08 de julho de 2026
Ser

‘Quando tudo não é o bastante’

Adilson Camargo
| Tempo de leitura: 3 min

Por que é que pessoas com tantas razões para serem felizes sentem, de maneira tão intensa, que falta alguma coisa em suas vidas? Será que a felicidade, assim como a juventude eterna, é um objetivo que nunca será alcançado, por maiores que sejam os esforços? Ou será que a busca pela felicidade está sendo feita de maneira errada?

As indagações são do rabino Harold Kushner, autor do livro “Quando tudo não é o bastante”. Ele afirma que o desejo da maioria das pessoas é ser feliz e que elas se esforçam muito para conseguir isso. Compram livros de auto-ajuda, freqüentam escolas, mudam seu estilo de vida, enfim, fazem de tudo para alcançar a tão desejada felicidade.

“Mas apesar de tudo isso, suspeito que a maioria das pessoas, na maior parte do tempo, não é feliz”, diz Kushner. Ele cita Oscar Wilde, que certa vez escreveu que na vida existem duas grandes tragédias: uma é não conseguir o que se quer; a outra é conseguir. Segundo o rabino, Wilde estava tentando nos dizer que, por mais que nos esforcemos para obter o sucesso, ele não nos satisfará.
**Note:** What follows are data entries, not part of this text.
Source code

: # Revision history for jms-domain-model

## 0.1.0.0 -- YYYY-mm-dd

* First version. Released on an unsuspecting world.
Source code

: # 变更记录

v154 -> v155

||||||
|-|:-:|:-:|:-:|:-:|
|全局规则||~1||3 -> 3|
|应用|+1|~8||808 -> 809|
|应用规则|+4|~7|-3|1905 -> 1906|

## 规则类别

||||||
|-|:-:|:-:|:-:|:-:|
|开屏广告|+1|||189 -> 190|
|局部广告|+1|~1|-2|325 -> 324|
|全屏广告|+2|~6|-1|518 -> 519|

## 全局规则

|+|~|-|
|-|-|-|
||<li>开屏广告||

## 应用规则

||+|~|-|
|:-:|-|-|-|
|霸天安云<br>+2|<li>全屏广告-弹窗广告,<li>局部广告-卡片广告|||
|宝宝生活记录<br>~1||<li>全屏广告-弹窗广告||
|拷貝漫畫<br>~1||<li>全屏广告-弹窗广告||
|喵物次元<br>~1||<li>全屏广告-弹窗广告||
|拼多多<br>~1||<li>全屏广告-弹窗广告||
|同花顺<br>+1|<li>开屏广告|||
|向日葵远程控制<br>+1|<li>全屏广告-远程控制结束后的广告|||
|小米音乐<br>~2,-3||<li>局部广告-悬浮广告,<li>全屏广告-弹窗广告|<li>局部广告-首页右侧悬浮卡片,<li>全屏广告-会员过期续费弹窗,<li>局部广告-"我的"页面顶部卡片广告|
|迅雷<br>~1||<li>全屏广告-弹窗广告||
Quando finalmente conseguimos atingir um objetivo ou realizar um sonho, sacrificando tantas coisas, descobrimos que o resultado não era bem o que esperávamos. Fica, então, um sentimento de frustração e partimos para outra, querendo mais.
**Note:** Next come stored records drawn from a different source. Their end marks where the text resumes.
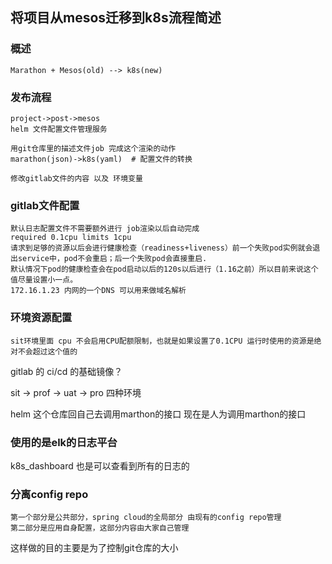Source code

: ## 将项目从mesos迁移到k8s流程简述


### 概述
    Marathon + Mesos(old) --> k8s(new)

### 发布流程
    project->post->mesos
    helm 文件配置文件管理服务
    
    用git仓库里的描述文件job 完成这个渲染的动作
    marathon(json)->k8s(yaml)  # 配置文件的转换

    修改gitlab文件的内容 以及 环境变量

### gitlab文件配置
    默认日志配置文件不需要额外进行 job渲染以后自动完成
    required 0.1cpu limits 1cpu
    请求到足够的资源以后会进行健康检查（readiness+liveness）前一个失败pod实例就会退出service中，pod不会重启；后一个失败pod会直接重启.
    默认情况下pod的健康检查会在pod启动以后的120s以后进行（1.16之前）所以目前来说这个值尽量设置小一点。
    172.16.1.23 内网的一个DNS 可以用来做域名解析

### 环境资源配置
    sit环境里面 cpu 不会启用CPU配额限制，也就是如果设置了0.1CPU 运行时使用的资源是绝对不会超过这个值的

gitlab 的 ci/cd 的基础镜像？

sit -> prof -> uat -> pro 四种环境

helm 这个仓库回自己去调用marthon的接口 现在是人为调用marthon的接口

### 使用的是elk的日志平台
k8s_dashboard 也是可以查看到所有的日志的

### 分离config repo
    第一个部分是公共部分，spring cloud的全局部分 由现有的config repo管理
    第二部分是应用自身配置，这部分内容由大家自己管理
这样做的目的主要是为了控制git仓库的大小

###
“Apesar de todos os sinais exteriores de sucesso, eles se sentem ocos. Nunca podem relaxar e desfrutar suas realizações. Precisam de um sucesso após outro”, escreve Kushner. Segundo ele, algumas pessoas podem até alcançar todos os itens de sua lista de desejos e, ainda assim, se sentirão vazias. Podem ter atingido o ápice da profissão e, mesmo assim, sentir que falta alguma coisa. Podem saber que os amigos e conhecidos os invejam, nem por isso experimentam um contentamento verdadeiro em suas vidas.
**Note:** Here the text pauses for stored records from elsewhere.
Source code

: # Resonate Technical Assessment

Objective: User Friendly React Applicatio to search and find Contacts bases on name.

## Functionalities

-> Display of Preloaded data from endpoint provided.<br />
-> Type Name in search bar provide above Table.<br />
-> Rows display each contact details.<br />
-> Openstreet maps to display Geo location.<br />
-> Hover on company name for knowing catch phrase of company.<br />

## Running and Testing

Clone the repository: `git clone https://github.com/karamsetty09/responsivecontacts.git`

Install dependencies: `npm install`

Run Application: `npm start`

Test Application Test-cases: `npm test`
De acordo com Kushner, esse não é um drama da vida moderna. É algo que perturba algumas mentes desde a Antigüidade. Ele lembra que um dos clássicos da literatura mundial, o poema dramático “Fausto”, de Goethe, escrito há cerca de 200 anos, já tratava da insatisfação da alma humana.

O personagem do poema é descrito pelo seu criador como uma pessoa de meia idade que quer experimentar de tudo. Ele quer ler todos os livros, falar todas as línguas, provar todos os prazeres, enfim, quer ser como Deus, ultrapassando as limitações humanas. Para alcançar tudo isso faz um pacto com o demônio Mefistófeles, que “tudo” lhe dá - riquezas, poder político, capacidade de viajar para todos os lugares e de ser amado por todas as mulheres que deseje.

Mesmo tendo tudo isso, Fausto descobre que não é feliz. Por mais riqueza e conhecimento que acumule, por mais mulheres que seduza, há dentro dele uma permanente insatisfação.

Para a eternidade

Mas por que será que isso acontece e qual a solução para esse eterno descontentamento? Para o rabino, nossas almas não são sedentas de fama, conforto, propriedades ou poder. Segundo ele, esses valores criam muitos problemas quando alcançados. Nossas almas têm fome do significado da vida, ou seja, de viver de tal forma que nossa existência tenha importância capaz de modificar o mundo, ao menos um pouquinho, pela nossa passagem por ele.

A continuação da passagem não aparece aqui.